After numerous challenging conversations between the two of us, Em and I decided that we aren’t satisfied with a DC marriage and have since redefined things for the sake of our nuptials. On our wedding day we will be married, as we like to say, in front of God, our family and friends, and in our hearts. This is so exciting, especially for me, because it is exactly what I have always wanted. We have planned to spend our first year of marriage putting together all of the documentation that might protect us so long as DOMA and the Virginia Marriage Amendment linger, and we have also decided to postpone conversations about moving to somewhere more accepting/safe for a year, too. If we move to a state that supports marriage equality, we will get legally married in that state. Most people understand this, but questions continue to come up about various components of our wedding and marriage. The times when I mention our upcoming wedding to a stranger, friend, family member, or vendor without them asking, “Are you going to make it legal?” are few and far between.
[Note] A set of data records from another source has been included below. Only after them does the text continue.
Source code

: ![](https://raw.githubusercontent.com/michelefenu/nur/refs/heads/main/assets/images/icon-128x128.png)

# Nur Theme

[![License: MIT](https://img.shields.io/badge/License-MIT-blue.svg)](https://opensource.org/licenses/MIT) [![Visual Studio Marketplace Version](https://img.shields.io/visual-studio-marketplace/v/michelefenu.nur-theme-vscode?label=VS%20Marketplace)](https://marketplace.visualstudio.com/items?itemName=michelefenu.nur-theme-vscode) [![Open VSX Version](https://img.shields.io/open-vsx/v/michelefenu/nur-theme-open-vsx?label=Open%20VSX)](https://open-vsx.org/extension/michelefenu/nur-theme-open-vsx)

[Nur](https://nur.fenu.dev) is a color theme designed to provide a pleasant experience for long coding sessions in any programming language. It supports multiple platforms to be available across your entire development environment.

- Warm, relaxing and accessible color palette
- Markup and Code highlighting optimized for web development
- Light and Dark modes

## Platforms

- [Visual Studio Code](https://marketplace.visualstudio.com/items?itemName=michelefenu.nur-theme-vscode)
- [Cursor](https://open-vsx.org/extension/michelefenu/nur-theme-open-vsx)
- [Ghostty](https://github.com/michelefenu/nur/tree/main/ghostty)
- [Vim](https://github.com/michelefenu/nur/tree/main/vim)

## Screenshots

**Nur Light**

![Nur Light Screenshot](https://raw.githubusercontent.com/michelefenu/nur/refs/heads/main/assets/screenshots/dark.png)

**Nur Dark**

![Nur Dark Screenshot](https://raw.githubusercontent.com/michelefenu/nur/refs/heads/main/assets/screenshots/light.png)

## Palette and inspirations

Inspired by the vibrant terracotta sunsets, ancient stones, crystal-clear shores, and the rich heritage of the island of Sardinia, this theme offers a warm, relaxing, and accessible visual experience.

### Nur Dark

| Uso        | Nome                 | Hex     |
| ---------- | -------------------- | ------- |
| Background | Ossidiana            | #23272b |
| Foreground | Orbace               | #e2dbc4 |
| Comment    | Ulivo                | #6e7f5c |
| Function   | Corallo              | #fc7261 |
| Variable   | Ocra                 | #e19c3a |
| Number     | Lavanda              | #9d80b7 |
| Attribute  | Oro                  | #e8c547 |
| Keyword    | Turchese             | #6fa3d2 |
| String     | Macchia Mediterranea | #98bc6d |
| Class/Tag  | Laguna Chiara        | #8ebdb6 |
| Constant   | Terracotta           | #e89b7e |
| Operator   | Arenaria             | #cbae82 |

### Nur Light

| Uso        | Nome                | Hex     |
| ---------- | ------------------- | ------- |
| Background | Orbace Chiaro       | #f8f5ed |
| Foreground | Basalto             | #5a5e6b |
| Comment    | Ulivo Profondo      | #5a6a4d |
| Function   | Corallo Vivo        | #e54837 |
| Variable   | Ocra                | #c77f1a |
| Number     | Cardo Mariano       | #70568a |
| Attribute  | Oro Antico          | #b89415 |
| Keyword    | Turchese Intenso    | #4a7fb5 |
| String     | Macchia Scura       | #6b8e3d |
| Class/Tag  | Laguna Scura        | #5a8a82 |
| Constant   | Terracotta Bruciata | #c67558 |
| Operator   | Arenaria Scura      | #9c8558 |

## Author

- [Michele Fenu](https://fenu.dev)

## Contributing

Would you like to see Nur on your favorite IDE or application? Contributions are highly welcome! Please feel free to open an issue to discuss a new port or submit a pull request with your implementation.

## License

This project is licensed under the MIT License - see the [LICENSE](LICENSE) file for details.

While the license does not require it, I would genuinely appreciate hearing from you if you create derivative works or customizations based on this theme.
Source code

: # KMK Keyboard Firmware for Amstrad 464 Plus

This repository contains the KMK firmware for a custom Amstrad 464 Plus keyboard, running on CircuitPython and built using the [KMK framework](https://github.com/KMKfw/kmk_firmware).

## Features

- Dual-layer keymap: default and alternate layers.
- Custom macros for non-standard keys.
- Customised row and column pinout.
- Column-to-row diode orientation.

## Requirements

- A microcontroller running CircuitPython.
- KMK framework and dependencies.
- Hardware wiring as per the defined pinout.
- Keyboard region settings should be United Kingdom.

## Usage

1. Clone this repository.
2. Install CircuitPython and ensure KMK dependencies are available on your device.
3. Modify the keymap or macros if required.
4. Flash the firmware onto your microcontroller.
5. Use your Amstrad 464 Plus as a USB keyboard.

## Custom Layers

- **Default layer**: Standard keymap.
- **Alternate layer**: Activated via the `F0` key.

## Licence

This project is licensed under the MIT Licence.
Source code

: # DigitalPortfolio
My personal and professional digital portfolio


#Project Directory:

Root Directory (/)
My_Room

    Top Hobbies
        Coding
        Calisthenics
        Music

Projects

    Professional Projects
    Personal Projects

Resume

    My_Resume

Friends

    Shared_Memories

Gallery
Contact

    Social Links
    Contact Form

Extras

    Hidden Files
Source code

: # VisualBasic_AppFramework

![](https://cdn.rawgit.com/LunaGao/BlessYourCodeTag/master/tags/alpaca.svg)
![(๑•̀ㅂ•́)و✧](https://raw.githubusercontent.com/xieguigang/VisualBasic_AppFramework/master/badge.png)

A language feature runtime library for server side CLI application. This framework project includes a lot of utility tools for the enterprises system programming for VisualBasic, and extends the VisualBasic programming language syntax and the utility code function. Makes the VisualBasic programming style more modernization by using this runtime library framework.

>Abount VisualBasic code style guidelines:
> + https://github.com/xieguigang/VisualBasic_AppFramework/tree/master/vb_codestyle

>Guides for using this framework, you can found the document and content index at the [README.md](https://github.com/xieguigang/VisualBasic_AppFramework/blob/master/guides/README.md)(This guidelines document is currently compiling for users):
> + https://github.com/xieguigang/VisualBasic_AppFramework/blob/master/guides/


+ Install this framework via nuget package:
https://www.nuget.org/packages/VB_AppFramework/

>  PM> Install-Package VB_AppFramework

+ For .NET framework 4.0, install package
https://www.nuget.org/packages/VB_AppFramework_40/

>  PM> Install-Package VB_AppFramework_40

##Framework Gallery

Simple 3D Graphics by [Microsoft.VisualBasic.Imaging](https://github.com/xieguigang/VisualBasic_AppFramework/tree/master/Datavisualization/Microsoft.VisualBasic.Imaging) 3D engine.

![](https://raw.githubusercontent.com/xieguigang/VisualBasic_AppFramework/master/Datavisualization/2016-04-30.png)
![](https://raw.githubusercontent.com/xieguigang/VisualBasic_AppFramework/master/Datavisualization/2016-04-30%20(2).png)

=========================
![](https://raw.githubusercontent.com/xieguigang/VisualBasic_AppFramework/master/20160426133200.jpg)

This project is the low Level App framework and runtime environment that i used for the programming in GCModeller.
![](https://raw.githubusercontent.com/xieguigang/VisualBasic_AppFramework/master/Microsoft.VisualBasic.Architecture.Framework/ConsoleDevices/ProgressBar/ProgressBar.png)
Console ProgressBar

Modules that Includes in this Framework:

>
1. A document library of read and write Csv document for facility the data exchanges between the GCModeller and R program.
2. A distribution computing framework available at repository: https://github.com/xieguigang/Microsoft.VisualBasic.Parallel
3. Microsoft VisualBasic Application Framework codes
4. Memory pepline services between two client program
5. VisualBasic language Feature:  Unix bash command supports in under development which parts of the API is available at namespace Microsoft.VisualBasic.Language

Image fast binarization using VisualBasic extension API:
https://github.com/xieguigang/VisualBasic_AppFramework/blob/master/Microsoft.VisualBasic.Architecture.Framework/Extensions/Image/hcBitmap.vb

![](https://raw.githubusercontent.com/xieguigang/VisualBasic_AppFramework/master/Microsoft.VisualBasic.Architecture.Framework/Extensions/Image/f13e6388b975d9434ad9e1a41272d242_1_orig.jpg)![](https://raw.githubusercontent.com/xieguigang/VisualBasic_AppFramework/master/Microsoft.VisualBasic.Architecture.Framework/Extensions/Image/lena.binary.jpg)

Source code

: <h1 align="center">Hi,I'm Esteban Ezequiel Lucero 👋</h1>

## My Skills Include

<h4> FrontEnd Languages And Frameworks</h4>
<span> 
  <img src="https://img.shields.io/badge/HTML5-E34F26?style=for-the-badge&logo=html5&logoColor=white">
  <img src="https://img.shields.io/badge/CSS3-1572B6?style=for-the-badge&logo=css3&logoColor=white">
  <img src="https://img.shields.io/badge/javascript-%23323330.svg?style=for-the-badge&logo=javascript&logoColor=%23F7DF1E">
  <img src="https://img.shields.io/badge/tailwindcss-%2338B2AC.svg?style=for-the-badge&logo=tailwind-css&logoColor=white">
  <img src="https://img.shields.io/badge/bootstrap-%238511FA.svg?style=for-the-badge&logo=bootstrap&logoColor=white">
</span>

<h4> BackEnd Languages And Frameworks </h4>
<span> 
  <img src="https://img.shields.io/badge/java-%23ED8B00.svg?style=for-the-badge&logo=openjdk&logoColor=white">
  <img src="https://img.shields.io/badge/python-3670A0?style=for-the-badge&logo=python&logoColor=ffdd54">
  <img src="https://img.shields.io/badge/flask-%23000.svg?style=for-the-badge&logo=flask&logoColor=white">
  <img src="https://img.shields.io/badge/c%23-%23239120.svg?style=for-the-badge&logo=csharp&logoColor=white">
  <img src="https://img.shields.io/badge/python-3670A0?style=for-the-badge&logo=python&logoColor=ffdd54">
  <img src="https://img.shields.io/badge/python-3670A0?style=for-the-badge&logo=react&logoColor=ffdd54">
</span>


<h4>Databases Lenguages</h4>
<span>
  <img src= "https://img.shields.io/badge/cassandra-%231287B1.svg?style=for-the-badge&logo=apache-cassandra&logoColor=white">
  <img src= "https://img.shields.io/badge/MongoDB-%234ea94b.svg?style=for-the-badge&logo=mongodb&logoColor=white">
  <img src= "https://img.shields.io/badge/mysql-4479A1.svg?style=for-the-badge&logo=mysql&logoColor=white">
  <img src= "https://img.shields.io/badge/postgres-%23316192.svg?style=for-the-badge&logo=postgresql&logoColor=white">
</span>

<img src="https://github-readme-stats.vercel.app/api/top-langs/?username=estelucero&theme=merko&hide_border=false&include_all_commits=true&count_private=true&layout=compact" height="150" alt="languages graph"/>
In all honesty, we owe no one an explanation for our decision, nor does the lack of a marriage certificate change the sanctity or sincerity of our union.

Over the years I have joyfully attended a number of weddings for heterosexual family and friends, and never once have I asked if they were going to take advantage of legal marriage, nor have I asked to see their marriage license, the credentials of their officiant(s), or whether a year into their marriage, if they’ve jointly filed both their state and federal tax returns. It is, frankly, none of my business how people organize their unions. The fact that I’m queer seems to have stripped me not only of rights, but of any shred of privacy or discretion with which I might want to operate; curiosity is truly the devil in disguise when it comes to being an LGBTQ person, even for non-LGBTQ people who are visibly and openly supportive of legal marriage equality. I want to be open and receptive to inquiries, but at a certain point they morph into something less than necessary, and wind up making me feel like a sideshow. The frustration forces me into a corner and I wind up resisting the urge to shout, “If you don’t like what we’re doing, DON’T COME.” I walk into the churches, gymnasiums, banquet halls, and barns where my heterosexual friends and family host their weddings and celebrate LOVE. I don’t ask questions. On my wedding day, that is all I ask of my family, friends, and community. If you are the side of love, equally and without hesitation, nothing else should matter.